Look through the listing below and report the lines that have the word "file" in them.

============

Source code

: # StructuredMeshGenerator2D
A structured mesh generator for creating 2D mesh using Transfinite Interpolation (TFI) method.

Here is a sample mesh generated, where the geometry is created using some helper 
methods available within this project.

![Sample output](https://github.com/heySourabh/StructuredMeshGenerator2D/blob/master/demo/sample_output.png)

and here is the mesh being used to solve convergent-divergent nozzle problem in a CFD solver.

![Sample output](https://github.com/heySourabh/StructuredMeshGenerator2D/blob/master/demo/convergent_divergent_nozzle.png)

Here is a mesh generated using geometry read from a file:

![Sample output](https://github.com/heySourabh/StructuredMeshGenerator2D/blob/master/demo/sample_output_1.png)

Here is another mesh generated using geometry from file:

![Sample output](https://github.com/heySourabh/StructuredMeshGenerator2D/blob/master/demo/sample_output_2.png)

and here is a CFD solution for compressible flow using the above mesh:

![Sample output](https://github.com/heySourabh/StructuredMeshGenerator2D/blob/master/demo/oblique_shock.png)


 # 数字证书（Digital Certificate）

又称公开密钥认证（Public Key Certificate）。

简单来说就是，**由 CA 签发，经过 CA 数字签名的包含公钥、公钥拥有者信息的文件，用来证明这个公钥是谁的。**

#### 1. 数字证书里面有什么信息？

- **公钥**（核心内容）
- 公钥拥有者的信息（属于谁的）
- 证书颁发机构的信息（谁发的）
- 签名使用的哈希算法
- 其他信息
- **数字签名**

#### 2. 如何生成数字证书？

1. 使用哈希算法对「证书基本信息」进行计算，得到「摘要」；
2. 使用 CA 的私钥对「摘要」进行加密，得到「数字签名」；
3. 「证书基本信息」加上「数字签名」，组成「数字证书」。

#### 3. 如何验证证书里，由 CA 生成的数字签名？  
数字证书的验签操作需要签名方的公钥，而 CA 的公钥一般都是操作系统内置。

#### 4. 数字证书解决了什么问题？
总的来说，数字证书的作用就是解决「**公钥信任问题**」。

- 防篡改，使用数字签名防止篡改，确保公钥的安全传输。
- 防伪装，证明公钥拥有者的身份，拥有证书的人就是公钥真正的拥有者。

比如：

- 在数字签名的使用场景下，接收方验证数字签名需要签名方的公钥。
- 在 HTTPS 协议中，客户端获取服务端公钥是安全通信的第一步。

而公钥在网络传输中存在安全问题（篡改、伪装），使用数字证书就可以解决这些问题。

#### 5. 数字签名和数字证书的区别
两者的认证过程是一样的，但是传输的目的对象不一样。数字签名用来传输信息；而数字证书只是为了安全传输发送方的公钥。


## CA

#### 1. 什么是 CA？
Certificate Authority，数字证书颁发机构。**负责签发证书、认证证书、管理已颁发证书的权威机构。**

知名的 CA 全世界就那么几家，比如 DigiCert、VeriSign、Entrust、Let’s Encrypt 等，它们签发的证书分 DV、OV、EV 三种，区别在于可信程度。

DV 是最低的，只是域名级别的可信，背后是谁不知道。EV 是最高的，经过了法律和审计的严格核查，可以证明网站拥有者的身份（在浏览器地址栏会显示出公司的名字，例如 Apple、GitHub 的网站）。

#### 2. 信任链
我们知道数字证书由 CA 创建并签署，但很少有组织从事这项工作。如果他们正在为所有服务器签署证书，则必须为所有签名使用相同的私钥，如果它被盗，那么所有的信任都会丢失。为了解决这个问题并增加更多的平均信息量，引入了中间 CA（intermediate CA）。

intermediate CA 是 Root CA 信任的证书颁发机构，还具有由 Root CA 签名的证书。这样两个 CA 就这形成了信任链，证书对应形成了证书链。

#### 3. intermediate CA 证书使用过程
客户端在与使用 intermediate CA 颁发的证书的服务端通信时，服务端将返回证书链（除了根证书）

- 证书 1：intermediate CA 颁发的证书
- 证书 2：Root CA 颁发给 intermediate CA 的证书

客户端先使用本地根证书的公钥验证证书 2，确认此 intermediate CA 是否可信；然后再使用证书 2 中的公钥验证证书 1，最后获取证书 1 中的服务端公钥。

============

### ANSWER SECTION
Here is a mesh generated using geometry read from a file:
Here is another mesh generated using geometry from file:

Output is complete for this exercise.